Buscaba un taxi cuando vi algo que brillaba en el suelo. Era una llavecita que guardé en el bolsillo. Más tarde, al observarla detenidamente, advertí que, pese a ser de plata, parecía de verdad. Quiero decir que algo se abría y se cerraba con ella, aunque no se me ocurrió qué. Me recordaba, por su forma, una que había en casa, perteneciente al estuche de la máquina de coser de mi madre. Pero las llaves de estos estuches eran de metales humildes. También se parecía a la de los plumieres antiguos, pero la que había encontrado era más grande. Durante el resto del día atendí con diligencia a mis obligaciones. En ocasiones, mientras hablaba con la gente, metía la mano en el bolsillo y recorría sus formas. Tenía la cabeza en dos sitios a la vez, lo que tampoco es raro.

Por la tarde, al abrir la última novela de Juan Cruz, en cuya lectura andaba engolfado, tropecé con un pasaje en el que el narrador describe la redacción de un periódico de los años 70. Cuenta que un compañero llegaba cada día, se sentaba ante su mesa y sacaba del bolsillo una llavecita con la que abría el estuche de su máquina de escribir. ¡La llavecita!, me dije.
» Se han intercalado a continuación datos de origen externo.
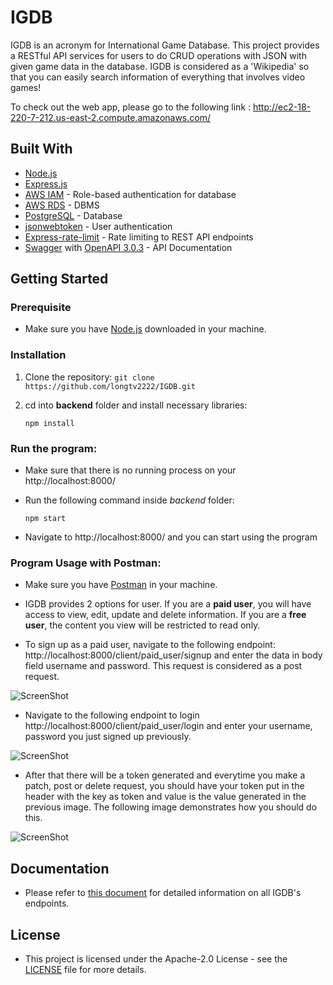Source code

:# IGDB

IGDB is an acronym for International Game Database. This project provides a RESTful API services for users to do CRUD operations with JSON with given game data in the database. IGDB is considered as a 'Wikipedia' so that you can easily search information of everything that involves video games! 

To check out the web app, please go to the following link : http://ec2-18-220-7-212.us-east-2.compute.amazonaws.com/

## Built With
- [Node.js](https://nodejs.org/en/)
- [Express.js](https://expressjs.com/)
- [AWS IAM](https://aws.amazon.com/iam/) - Role-based authentication for database
- [AWS RDS](https://aws.amazon.com/rds/) -  DBMS
- [PostgreSQL](https://www.postgresql.org/) - Database
- [jsonwebtoken](https://www.npmjs.com/package/jsonwebtoken) - User authentication
- [Express-rate-limit](https://github.com/nfriedly/express-rate-limit) - Rate limiting to REST API endpoints
- [Swagger](https://swagger.io/) with [OpenAPI 3.0.3](https://swagger.io/specification/) -  API Documentation 

## Getting Started

### Prerequisite
- Make sure you have [Node.js](https://nodejs.org/) downloaded in your machine.

### Installation
1. Clone the repository:
    ```git clone https://github.com/longtv2222/IGDB.git```
2. cd into __backend__ folder and install necessary libraries:

    ```npm install```

### Run the program:
* Make sure that there is no running process on your http://localhost:8000/
* Run the following command inside _backend_ folder:
  
   ``` npm start ```
   
* Navigate to http://localhost:8000/ and you can start using the program

### Program Usage with Postman:
* Make sure you have [Postman](https://www.postman.com/downloads/) in your machine.
* IGDB provides 2 options for user. If you are a __paid user__, you will have access to view, edit, update and delete information. If you are a __free user__, the content you view will be restricted to read only.

* To sign up as a paid user, navigate to the following endpoint: http://localhost:8000/client/paid_user/signup and enter the data in body field username and password. This request is considered as a post request.

![ScreenShot](/User_Usage/1.png)

* Navigate to the following endpoint to login http://localhost:8000/client/paid_user/login and enter your username, password you just signed up previously. 

![ScreenShot](/User_Usage/2.png)

* After that there will be a token generated and everytime you make a patch, post or delete request, you should have your token put in the header with the key as token and value is the value generated in the previous image. The following image demonstrates how you should do this.

![ScreenShot](/User_Usage/3.png)

## Documentation
* Please refer to [this document](https://github.com/longtv2222/IGDB/blob/master/User_Usage/Documentation.pdf) for detailed information on all IGDB's endpoints.

## License
* This project is licensed under the Apache-2.0 License - see the [LICENSE](https://github.com/longtv2222/IGDB/blob/master/LICENSE) file for more details.
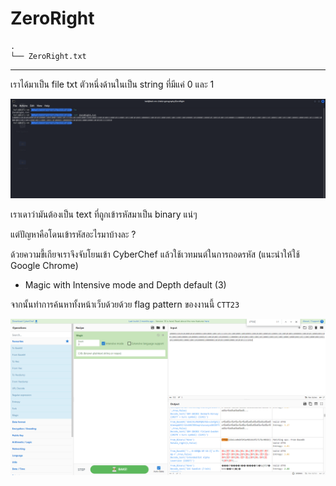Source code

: # ZeroRight

```
.
└── ZeroRight.txt
```

---

เราได้มาเป็น file txt ตัวหนึ่งด้านในเป็น string ที่มีแค่ 0 และ 1

![1.png](./images/1.png)

เราเดาว่ามันต้องเป็น text ที่ถูกเข้ารหัสมาเป็น binary แน่ๆ

แต่ปัญหาคือโดนเข้ารหัสอะไรมาบ้างละ ?

ด้วยความขี้เกียจเราจึงจับโยนเข้า CyberChef แล้วใช้เวทมนต์ในการถอดรหัส (แนะนำให้ใช้ Google Chrome)

- Magic with Intensive mode and Depth default (3)

จากนั้นทำการค้นหาทั้งหน้าเว็บด้วยด้วย flag pattern ของงานนี้ `CTT23`

![2.png](./images/2.png)

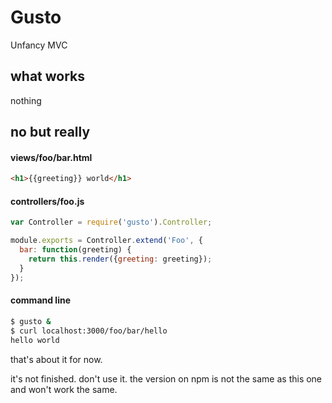 Gusto
=====

Unfancy MVC


## what works

nothing

## no but really

#### views/foo/bar.html
```html
<h1>{{greeting}} world</h1>
```

#### controllers/foo.js
```javascript
var Controller = require('gusto').Controller;

module.exports = Controller.extend('Foo', {
  bar: function(greeting) {
    return this.render({greeting: greeting});
  }
});
```

#### command line
```bash
$ gusto &
$ curl localhost:3000/foo/bar/hello
hello world
```

that's about it for now.

it's not finished. don't use it. the version on npm is not the same as this one and won't work the same.
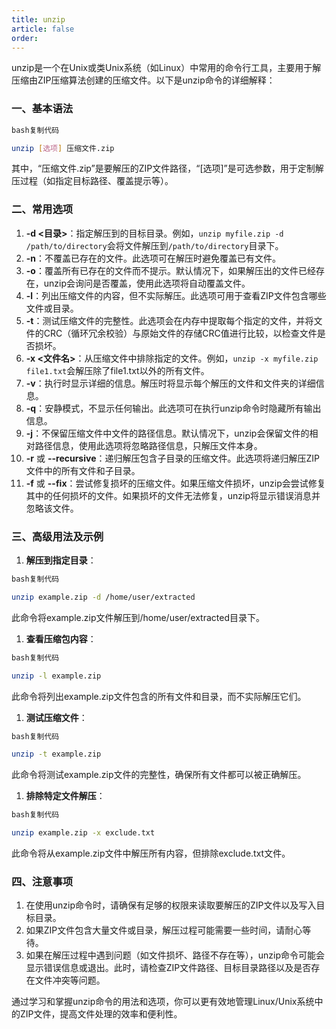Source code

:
 ```yaml
---
title: unzip
article: false
order: 
---
```


unzip是一个在Unix或类Unix系统（如Linux）中常用的命令行工具，主要用于解压缩由ZIP压缩算法创建的压缩文件。以下是unzip命令的详细解释：

### 一、基本语法

```bash
bash复制代码

unzip [选项] 压缩文件.zip
```

其中，“压缩文件.zip”是要解压的ZIP文件路径，“[选项]”是可选参数，用于定制解压过程（如指定目标路径、覆盖提示等）。

### 二、常用选项

1. **-d <目录>**：指定解压到的目标目录。例如，`unzip myfile.zip -d /path/to/directory`会将文件解压到`/path/to/directory`目录下。
2. **-n**：不覆盖已存在的文件。此选项可在解压时避免覆盖已有文件。
3. **-o**：覆盖所有已存在的文件而不提示。默认情况下，如果解压出的文件已经存在，unzip会询问是否覆盖，使用此选项将自动覆盖文件。
4. **-l**：列出压缩文件的内容，但不实际解压。此选项可用于查看ZIP文件包含哪些文件或目录。
5. **-t**：测试压缩文件的完整性。此选项会在内存中提取每个指定的文件，并将文件的CRC（循环冗余校验）与原始文件的存储CRC值进行比较，以检查文件是否损坏。
6. **-x <文件名>**：从压缩文件中排除指定的文件。例如，`unzip -x myfile.zip file1.txt`会解压除了file1.txt以外的所有文件。
7. **-v**：执行时显示详细的信息。解压时将显示每个解压的文件和文件夹的详细信息。
8. **-q**：安静模式，不显示任何输出。此选项可在执行unzip命令时隐藏所有输出信息。
9. **-j**：不保留压缩文件中文件的路径信息。默认情况下，unzip会保留文件的相对路径信息，使用此选项将忽略路径信息，只解压文件本身。
10. **-r** 或 **--recursive**：递归解压包含子目录的压缩文件。此选项将递归解压ZIP文件中的所有文件和子目录。
11. **-f** 或 **--fix**：尝试修复损坏的压缩文件。如果压缩文件损坏，unzip会尝试修复其中的任何损坏的文件。如果损坏的文件无法修复，unzip将显示错误消息并忽略该文件。

### 三、高级用法及示例

1. **解压到指定目录**：

```bash
bash复制代码

unzip example.zip -d /home/user/extracted
```

此命令将example.zip文件解压到/home/user/extracted目录下。

1. **查看压缩包内容**：

```bash
bash复制代码

unzip -l example.zip
```

此命令将列出example.zip文件包含的所有文件和目录，而不实际解压它们。

1. **测试压缩文件**：

```bash
bash复制代码

unzip -t example.zip
```

此命令将测试example.zip文件的完整性，确保所有文件都可以被正确解压。

1. **排除特定文件解压**：

```bash
bash复制代码

unzip example.zip -x exclude.txt
```

此命令将从example.zip文件中解压所有内容，但排除exclude.txt文件。

### 四、注意事项

1. 在使用unzip命令时，请确保有足够的权限来读取要解压的ZIP文件以及写入目标目录。
2. 如果ZIP文件包含大量文件或目录，解压过程可能需要一些时间，请耐心等待。
3. 如果在解压过程中遇到问题（如文件损坏、路径不存在等），unzip命令可能会显示错误信息或退出。此时，请检查ZIP文件路径、目标目录路径以及是否存在文件冲突等问题。

通过学习和掌握unzip命令的用法和选项，你可以更有效地管理Linux/Unix系统中的ZIP文件，提高文件处理的效率和便利性。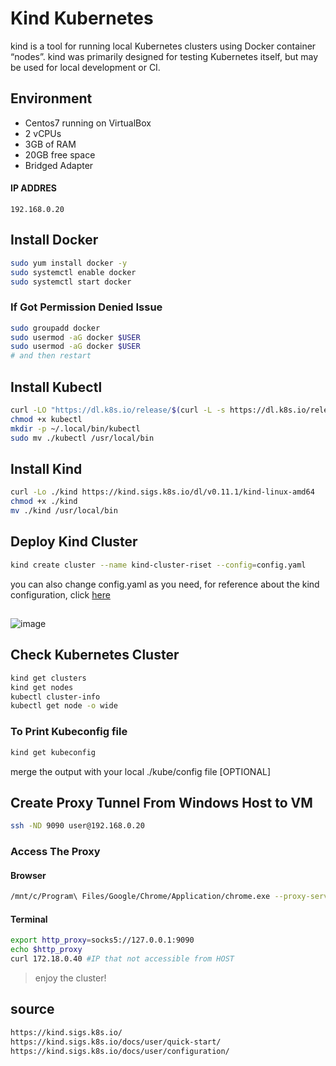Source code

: # Kind Kubernetes
kind is a tool for running local Kubernetes clusters using Docker container “nodes”.
kind was primarily designed for testing Kubernetes itself, but may be used for local development or CI.

## Environment
- Centos7 running on VirtualBox
- 2 vCPUs
- 3GB of RAM 
- 20GB free space
- Bridged Adapter

#### IP ADDRES
`192.168.0.20`

## Install Docker
```bash
sudo yum install docker -y
sudo systemctl enable docker
sudo systemctl start docker
```
### If Got Permission Denied Issue
```bash
sudo groupadd docker
sudo usermod -aG docker $USER
sudo usermod -aG docker $USER
# and then restart
```
## Install Kubectl
```bash
curl -LO "https://dl.k8s.io/release/$(curl -L -s https://dl.k8s.io/release/stable.txt)/bin/linux/amd64/kubectl"
chmod +x kubectl
mkdir -p ~/.local/bin/kubectl
sudo mv ./kubectl /usr/local/bin
```

## Install Kind
```bash
curl -Lo ./kind https://kind.sigs.k8s.io/dl/v0.11.1/kind-linux-amd64
chmod +x ./kind
mv ./kind /usr/local/bin
```

## Deploy Kind Cluster
```bash
kind create cluster --name kind-cluster-riset --config=config.yaml
```
you can also change config.yaml as you need, for reference about the kind configuration, click [here](https://kind.sigs.k8s.io/docs/user/configuration/)

## 
![image](https://d33wubrfki0l68.cloudfront.net/e0f6f1da25268d7a0f4ca71368f5b8ab6ae68102/fcc29/images/kind-create-cluster.png)

## Check Kubernetes Cluster
```bash
kind get clusters
kind get nodes
kubectl cluster-info
kubectl get node -o wide
```
### To Print Kubeconfig file
```bash 
kind get kubeconfig
```
merge the output with your local ./kube/config file [OPTIONAL]

## Create Proxy Tunnel From Windows Host to VM
```bash
ssh -ND 9090 user@192.168.0.20
```
### Access The Proxy
#### Browser
```bash
/mnt/c/Program\ Files/Google/Chrome/Application/chrome.exe --proxy-server="socks5://localhost:9090"
```
#### Terminal 
```bash
export http_proxy=socks5://127.0.0.1:9090
echo $http_proxy
curl 172.18.0.40 #IP that not accessible from HOST
```

>enjoy the cluster!

## source
```bash
https://kind.sigs.k8s.io/
https://kind.sigs.k8s.io/docs/user/quick-start/
https://kind.sigs.k8s.io/docs/user/configuration/
```
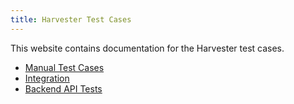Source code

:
 ```yaml
---
title: Harvester Test Cases
---
```

This website contains documentation for the Harvester test cases.
- [Manual Test Cases](manual)
- [Integration](integration)
- [Backend API Tests](backend)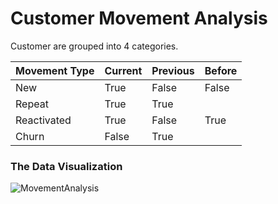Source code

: # Customer Movement Analysis

Customer are grouped into 4 categories.

|Movement Type|Current|Previous|Before|
|:------------|:------|:-------|:-----|
|New|True|False|False|
|Repeat|True|True||
|Reactivated|True|False|True|
|Churn|False|True||

### The Data Visualization

![MovementAnalysis](https://github.com/kiattikun-sen/BADS7105-CRM-Analytics/blob/main/Homework%2010%20%E2%80%93%20Customer%20Movement%20Analysis/Report_Customer_Movement.png)


```python

```
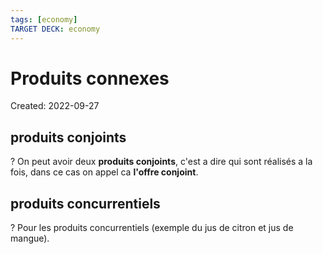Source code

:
 ```yaml
---
tags: [economy] 
TARGET DECK: economy
---
```

# Produits connexes
Created: 2022-09-27

## produits conjoints
?
On peut avoir deux **produits conjoints**, c'est a dire qui sont réalisés a la fois, dans ce cas on appel ca **l'offre conjoint**.
<!--SR:!2022-12-08,49,270-->

## produits concurrentiels
?
Pour les produits concurrentiels (exemple du jus de citron et jus de mangue).
<!--SR:!2023-01-18,70,250-->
Se trataba, en efecto, de la llave del estuche de una máquina de escribir. Quizá, dado lo valiosos que eran simbólicamente aquellos artefactos, hacían sus llaves de plata. De repente, adquirió sentido el hallazgo de la maña, se cerró un círculo. Pude por tanto meter la llave en un cajón cualquiera y olvidarme de ella.

Somos consumidores insaciables de sentido. Reconocemos una coincidencia a dos leguas de distancia. Las familias en las que nace un niño a los pocos días de morir la abuela interpretan el hecho como un buen augurio. No es que crean exactamente que el espíritu de la abuela se haya encarnado en el del nieto, pero sienten que algo que se había abierto con aquella muerte se cierra con este nacimiento. Nos gustan las películas que terminan de este modo por las mismas razones que a mí me tranquilizó encontrar en el pasaje de una novela una llave que me había encontrado horas antes en la calle. Sobre eso no tengo ninguna duda: era la misma. A veces, se desprenden de la ficción cosas que van a parar a la realidad. Y viceversa. A ver si se lo cuento a Cruz.